Task to carry out.
What you produce should be every line from the data that includes "snap".

(Rendered images with source text)

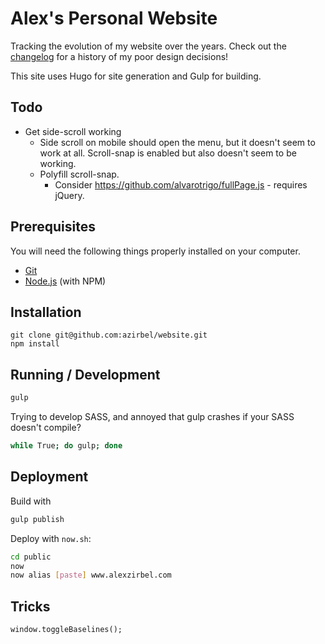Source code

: # Alex's Personal Website

Tracking the evolution of my website over the years. Check out the
[changelog](CHANGELOG.md) for a history of my poor design decisions!

This site uses Hugo for site generation and Gulp for building.


## Todo

* Get side-scroll working
  * Side scroll on mobile should open the menu, but it doesn't seem to work at
    all. Scroll-snap is enabled but also doesn't seem to be working.
  * Polyfill scroll-snap.
    * Consider https://github.com/alvarotrigo/fullPage.js - requires jQuery.


## Prerequisites

You will need the following things properly installed on your computer.

* [Git](http://git-scm.com/)
* [Node.js](http://nodejs.org/) (with NPM)


## Installation

```
git clone git@github.com:azirbel/website.git
npm install
```


## Running / Development

```bash
gulp
```

Trying to develop SASS, and annoyed that gulp crashes if your SASS doesn't
compile?

```bash
while True; do gulp; done
```


## Deployment

Build with

```bash
gulp publish
```

Deploy with `now.sh`:

```bash
cd public
now
now alias [paste] www.alexzirbel.com
```

## Tricks

```
window.toggleBaselines();
```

Worked solution.
    all. Scroll-snap is enabled but also doesn't seem to be working.
  * Polyfill scroll-snap.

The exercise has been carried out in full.